**Instructions to follow:**
Wherever the string "alfabéticamente" occurs in a line of these records, report that line.

[[ Information open ]]

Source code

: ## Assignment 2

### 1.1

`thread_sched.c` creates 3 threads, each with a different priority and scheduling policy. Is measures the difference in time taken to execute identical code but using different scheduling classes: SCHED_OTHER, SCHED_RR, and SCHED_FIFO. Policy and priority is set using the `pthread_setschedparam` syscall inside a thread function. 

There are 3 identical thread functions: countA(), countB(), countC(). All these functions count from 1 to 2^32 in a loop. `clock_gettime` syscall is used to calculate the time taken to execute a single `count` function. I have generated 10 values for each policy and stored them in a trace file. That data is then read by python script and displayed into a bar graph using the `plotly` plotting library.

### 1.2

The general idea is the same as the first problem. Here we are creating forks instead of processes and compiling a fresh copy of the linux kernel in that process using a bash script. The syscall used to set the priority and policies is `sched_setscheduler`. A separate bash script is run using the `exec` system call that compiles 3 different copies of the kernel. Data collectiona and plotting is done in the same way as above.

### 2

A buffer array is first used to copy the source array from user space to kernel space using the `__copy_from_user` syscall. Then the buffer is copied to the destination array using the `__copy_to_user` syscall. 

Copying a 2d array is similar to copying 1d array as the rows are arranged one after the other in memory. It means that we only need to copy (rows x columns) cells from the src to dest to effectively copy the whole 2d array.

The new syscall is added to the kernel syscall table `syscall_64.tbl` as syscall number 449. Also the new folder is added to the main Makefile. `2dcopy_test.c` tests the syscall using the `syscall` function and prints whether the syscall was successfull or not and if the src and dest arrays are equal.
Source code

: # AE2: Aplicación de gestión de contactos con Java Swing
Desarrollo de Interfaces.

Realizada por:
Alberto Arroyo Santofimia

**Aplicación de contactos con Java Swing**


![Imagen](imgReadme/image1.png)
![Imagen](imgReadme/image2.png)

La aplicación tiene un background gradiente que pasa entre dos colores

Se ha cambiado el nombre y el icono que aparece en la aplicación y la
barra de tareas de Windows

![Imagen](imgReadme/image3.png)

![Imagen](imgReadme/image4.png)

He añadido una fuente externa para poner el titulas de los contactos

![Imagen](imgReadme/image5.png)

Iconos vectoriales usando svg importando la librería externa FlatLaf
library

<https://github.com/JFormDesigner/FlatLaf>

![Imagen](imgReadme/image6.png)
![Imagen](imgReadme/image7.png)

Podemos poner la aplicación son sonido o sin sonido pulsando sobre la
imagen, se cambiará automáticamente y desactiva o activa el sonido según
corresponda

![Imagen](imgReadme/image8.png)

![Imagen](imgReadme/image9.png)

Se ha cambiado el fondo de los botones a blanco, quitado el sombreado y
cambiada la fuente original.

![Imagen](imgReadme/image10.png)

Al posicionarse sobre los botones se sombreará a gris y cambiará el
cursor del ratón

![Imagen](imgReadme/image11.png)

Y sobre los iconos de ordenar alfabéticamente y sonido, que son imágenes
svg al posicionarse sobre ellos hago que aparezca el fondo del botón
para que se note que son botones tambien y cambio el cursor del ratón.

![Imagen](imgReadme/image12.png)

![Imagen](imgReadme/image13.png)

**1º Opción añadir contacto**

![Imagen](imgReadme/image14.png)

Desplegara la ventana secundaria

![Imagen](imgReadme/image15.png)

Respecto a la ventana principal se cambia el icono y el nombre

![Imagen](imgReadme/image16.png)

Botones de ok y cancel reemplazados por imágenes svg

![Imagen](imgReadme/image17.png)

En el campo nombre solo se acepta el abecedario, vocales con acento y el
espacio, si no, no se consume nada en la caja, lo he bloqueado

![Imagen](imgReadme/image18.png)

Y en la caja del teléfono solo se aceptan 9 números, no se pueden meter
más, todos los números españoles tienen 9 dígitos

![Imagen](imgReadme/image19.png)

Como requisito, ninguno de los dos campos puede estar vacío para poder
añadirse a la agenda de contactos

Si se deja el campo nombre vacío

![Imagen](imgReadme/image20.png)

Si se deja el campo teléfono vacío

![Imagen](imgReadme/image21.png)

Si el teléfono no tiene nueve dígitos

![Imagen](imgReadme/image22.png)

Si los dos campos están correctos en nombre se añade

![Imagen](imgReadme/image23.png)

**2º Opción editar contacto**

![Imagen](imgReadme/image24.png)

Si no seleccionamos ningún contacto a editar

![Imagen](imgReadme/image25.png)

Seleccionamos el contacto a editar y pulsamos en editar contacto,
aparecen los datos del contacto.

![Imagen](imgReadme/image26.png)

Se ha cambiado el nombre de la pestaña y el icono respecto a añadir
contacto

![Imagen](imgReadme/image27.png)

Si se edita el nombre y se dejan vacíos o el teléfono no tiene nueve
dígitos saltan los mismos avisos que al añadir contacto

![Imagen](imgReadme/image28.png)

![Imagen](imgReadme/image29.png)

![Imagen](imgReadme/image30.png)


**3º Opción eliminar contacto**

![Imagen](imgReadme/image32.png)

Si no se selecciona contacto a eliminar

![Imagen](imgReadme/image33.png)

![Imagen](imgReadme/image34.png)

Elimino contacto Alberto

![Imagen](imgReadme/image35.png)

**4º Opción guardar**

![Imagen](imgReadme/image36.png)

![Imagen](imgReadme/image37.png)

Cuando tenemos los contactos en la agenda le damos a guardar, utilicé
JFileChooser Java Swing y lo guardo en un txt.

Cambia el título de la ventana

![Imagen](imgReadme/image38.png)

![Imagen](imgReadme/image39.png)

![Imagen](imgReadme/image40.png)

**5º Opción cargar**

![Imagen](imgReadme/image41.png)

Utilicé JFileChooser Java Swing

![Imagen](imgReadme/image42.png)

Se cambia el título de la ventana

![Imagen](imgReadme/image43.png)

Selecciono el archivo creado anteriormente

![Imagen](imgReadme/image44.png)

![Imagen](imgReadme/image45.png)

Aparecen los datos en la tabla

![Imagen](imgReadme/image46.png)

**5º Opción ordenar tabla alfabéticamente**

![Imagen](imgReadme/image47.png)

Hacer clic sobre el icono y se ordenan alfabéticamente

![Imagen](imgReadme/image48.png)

[[ Information closed ]]

**Result below:**
Y sobre los iconos de ordenar alfabéticamente y sonido, que son imágenes
**5º Opción ordenar tabla alfabéticamente**
Hacer clic sobre el icono y se ordenan alfabéticamente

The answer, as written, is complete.